Masa Khulafaur Rasyidin
Masa ini dimulai sejak wafatnya Nabi Muhammad saw sampai pada masa berdirinya Dinasti Umayyah ditangan Mu'awiyah bin Abi Sufyan. Sumber fiqih pada periode ini didasari pada Al-Qur'an dan Sunnah juga ijtihad para sahabat Nabi Muhammad yang masih hidup. Ijtihad dilakukan pada saat sebuah masalah tidak diketemukan dalilnya dalam nash Al-Qur'an maupun Hadis. Permasalahan yang muncul semakin kompleks setelah banyaknya ragam budaya dan etnis yang masuk ke dalam agama Islam.

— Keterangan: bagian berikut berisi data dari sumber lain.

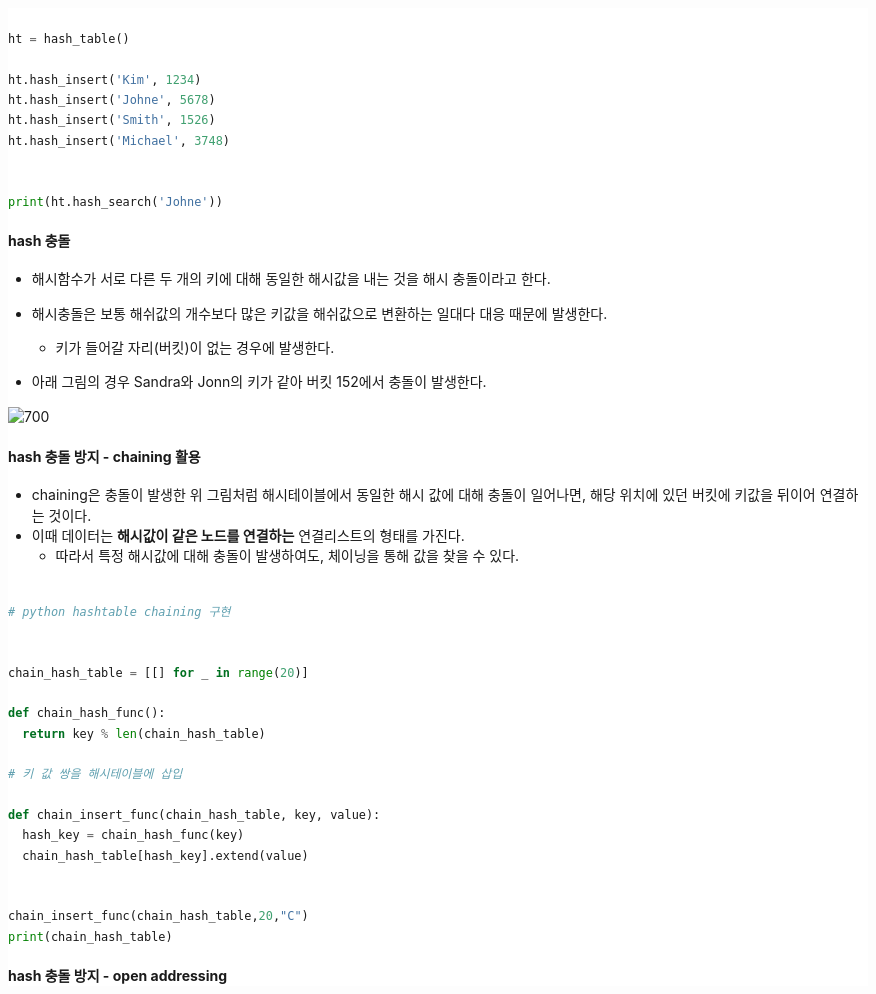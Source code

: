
 ```python

ht = hash_table()

ht.hash_insert('Kim', 1234)
ht.hash_insert('Johne', 5678)
ht.hash_insert('Smith', 1526)
ht.hash_insert('Michael', 3748)


print(ht.hash_search('Johne'))

```


#### hash 충돌

- 해시함수가 서로 다른 두 개의 키에 대해 동일한 해시값을 내는 것을 해시 충돌이라고 한다.
- 해시충돌은 보통 해쉬값의 개수보다 많은 키값을 해쉬값으로 변환하는 일대다 대응 때문에 발생한다.
  - 키가 들어갈 자리(버킷)이 없는 경우에 발생한다.

- 아래 그림의 경우 Sandra와 Jonn의 키가 같아 버킷 152에서 충돌이 발생한다.

<img src="https://upload.wikimedia.org/wikipedia/commons/thumb/d/d0/Hash_table_5_0_1_1_1_1_1_LL.svg/675px-Hash_table_5_0_1_1_1_1_1_LL.svg.png" alt="700"/>


#### hash 충돌 방지 - chaining 활용

- chaining은 충돌이 발생한 위 그림처럼 해시테이블에서 동일한 해시 값에 대해 충돌이 일어나면, 해당 위치에 있던 버킷에 키값을 뒤이어 연결하는 것이다.
- 이때 데이터는 **해시값이 같은 노드를 연결하는** 연결리스트의 형태를 가진다.
  - 따라서 특정 해시값에 대해 충돌이 발생하여도, 체이닝을 통해 값을 찾을 수 있다.

```python

# python hashtable chaining 구현


chain_hash_table = [[] for _ in range(20)]

def chain_hash_func():
  return key % len(chain_hash_table)

# 키 값 쌍을 해시테이블에 삽입

def chain_insert_func(chain_hash_table, key, value):
  hash_key = chain_hash_func(key)
  chain_hash_table[hash_key].extend(value)


chain_insert_func(chain_hash_table,20,"C")
print(chain_hash_table)

```

#### hash 충돌 방지 - open addressing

Pada periode ini, para faqih mulai berbenturan dengan adat, budaya dan tradisi yang terdapat pada masyarakat Islam kala itu. Ketika menemukan sebuah masalah, para faqih berusaha mencari jawabannya dari Al-Qur'an. Jika di Al-Qur'an tidak diketemukan dalil yang jelas, maka hadis menjadi sumber kedua . Dan jika tidak ada landasan yang jelas juga di Hadis maka para faqih ini melakukan ijtihad.
Menurut penelitian Ibnu Qayyim, tidak kurang dari 130 orang faqih dari pria dan wanita memberikan fatwa, yang merupakan pendapat faqih tentang hukum.

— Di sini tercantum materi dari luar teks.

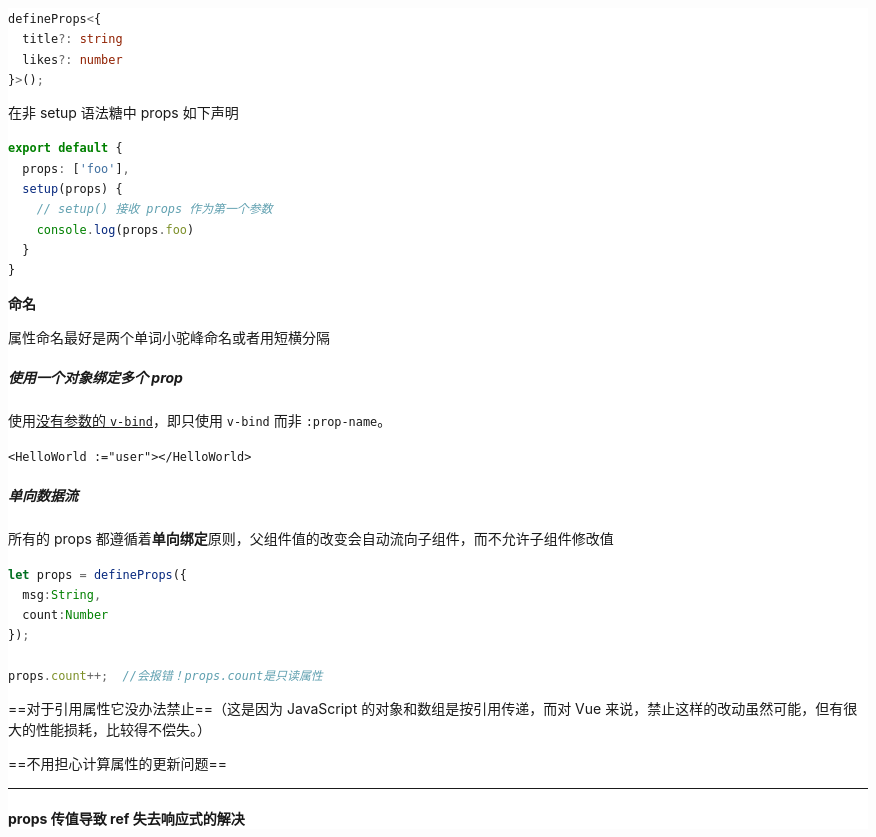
   ```ts
  defineProps<{
    title?: string
    likes?: number
  }>();
  ```

在非 setup 语法糖中 props 如下声明

```ts
export default {
  props: ['foo'],
  setup(props) {
    // setup() 接收 props 作为第一个参数
    console.log(props.foo)
  }
}
```



**命名**

属性命名最好是两个单词小驼峰命名或者用短横分隔



##### 使用一个对象绑定多个 prop

使用[没有参数的 `v-bind`](https://cn.vuejs.org/guide/essentials/template-syntax.html#dynamically-binding-multiple-attributes)，即只使用 `v-bind` 而非 `:prop-name`。

```vue
<HelloWorld :="user"></HelloWorld>
```



##### 单向数据流

所有的 props 都遵循着**单向绑定**原则，父组件值的改变会自动流向子组件，而不允许子组件修改值

```ts
let props = defineProps({
  msg:String,
  count:Number
});

props.count++;  //会报错！props.count是只读属性
```

==对于引用属性它没办法禁止==（这是因为 JavaScript 的对象和数组是按引用传递，而对 Vue 来说，禁止这样的改动虽然可能，但有很大的性能损耗，比较得不偿失。）

==不用担心计算属性的更新问题==



***



#### props 传值导致 ref 失去响应式的解决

Masa Awal Pertumbuhan Fiqih
Masa ini berlangsung sejak berkuasanya Mu'awiyah bin Abi Sufyan sampai sekitar abad ke-2 Hijriah. Rujukan dalam menghadapi suatu permasalahan masih tetap sama yaitu dengan Al-Qur'an, Sunnah dan Ijtihad para faqih. Tapi, proses musyawarah para faqih yang menghasilkan ijtihad ini seringkali terkendala disebabkan oleh tersebar luasnya para ulama di wilayah-wilayah yang direbut oleh Kekhalifahan Islam.

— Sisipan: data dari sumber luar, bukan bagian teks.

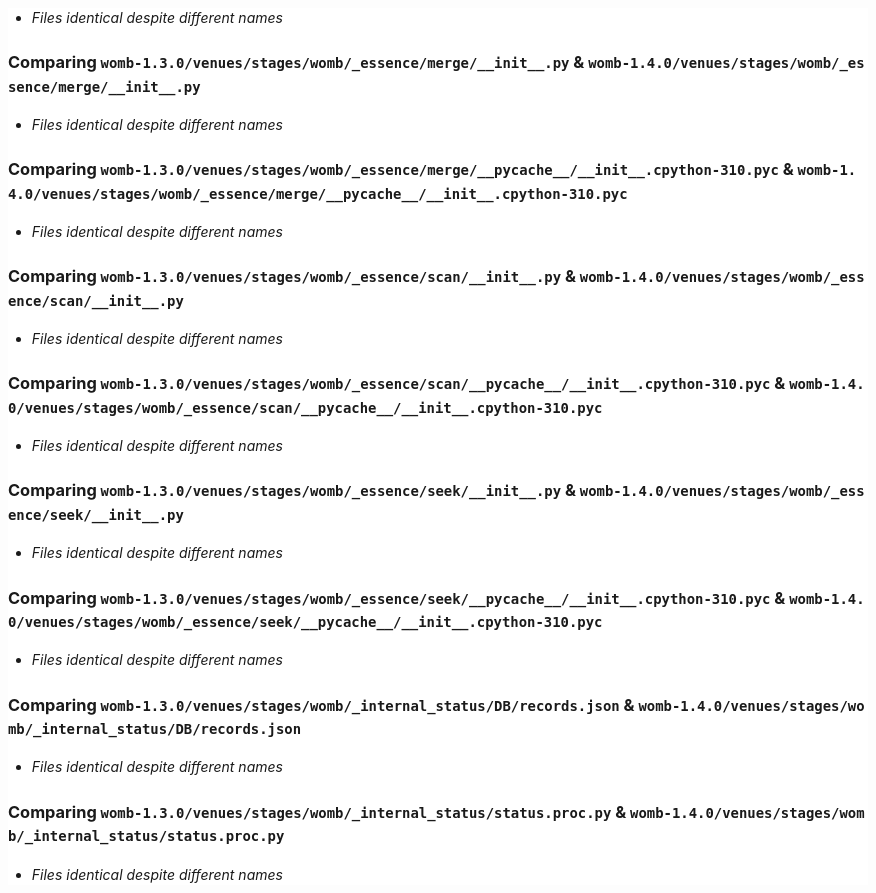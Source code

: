  * *Files identical despite different names*

### Comparing `womb-1.3.0/venues/stages/womb/_essence/merge/__init__.py` & `womb-1.4.0/venues/stages/womb/_essence/merge/__init__.py`

 * *Files identical despite different names*

### Comparing `womb-1.3.0/venues/stages/womb/_essence/merge/__pycache__/__init__.cpython-310.pyc` & `womb-1.4.0/venues/stages/womb/_essence/merge/__pycache__/__init__.cpython-310.pyc`

 * *Files identical despite different names*

### Comparing `womb-1.3.0/venues/stages/womb/_essence/scan/__init__.py` & `womb-1.4.0/venues/stages/womb/_essence/scan/__init__.py`

 * *Files identical despite different names*

### Comparing `womb-1.3.0/venues/stages/womb/_essence/scan/__pycache__/__init__.cpython-310.pyc` & `womb-1.4.0/venues/stages/womb/_essence/scan/__pycache__/__init__.cpython-310.pyc`

 * *Files identical despite different names*

### Comparing `womb-1.3.0/venues/stages/womb/_essence/seek/__init__.py` & `womb-1.4.0/venues/stages/womb/_essence/seek/__init__.py`

 * *Files identical despite different names*

### Comparing `womb-1.3.0/venues/stages/womb/_essence/seek/__pycache__/__init__.cpython-310.pyc` & `womb-1.4.0/venues/stages/womb/_essence/seek/__pycache__/__init__.cpython-310.pyc`

 * *Files identical despite different names*

### Comparing `womb-1.3.0/venues/stages/womb/_internal_status/DB/records.json` & `womb-1.4.0/venues/stages/womb/_internal_status/DB/records.json`

 * *Files identical despite different names*

### Comparing `womb-1.3.0/venues/stages/womb/_internal_status/status.proc.py` & `womb-1.4.0/venues/stages/womb/_internal_status/status.proc.py`

 * *Files identical despite different names*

Mulailah muncul perpecahan antara umat Islam menjadi tiga golongan yaitu Sunni, Syiah, dan Khawarij. Perpecahan ini berpengaruh besar pada ilmu fiqih, karena akan muncul banyak sekali pandangan-pandangan yang berbeda dari setiap faqih dari golongan tersebut. Masa ini juga diwarnai dengan munculnya hadis-hadis palsu yang menyuburkan perbedaan pendapat antara faqih.

Pada masa ini, para faqih seperti Ibnu Mas'ud mulai menggunakan nalar dalam berijtihad. Ibnu Mas'ud kala itu berada di daerah Iraq yang kebudayaannya berbeda dengan daerah Hijaz tempat Islam awalnya bermula. Umar bin Khattab pernah menggunakan pola yang dimana mementingkan kemaslahatan umat dibandingkan dengan keterikatan akan makna harfiah dari kitab suci, dan dipakai oleh para faqih termasuk Ibnu Mas'ud untuk memberi ijtihad di daerah di mana mereka berada.

Lain-lain
Di Indonesia, Fiqih, diajarkan di lembaga-lembaga pendidikan keagamaan non formal seperti Pondok Pesantren dan di lembaga pendidikan formal seperti di Madrasah Ibtidaiyah, Madrasah Tsanawiyah dan Madrasah Aliyah.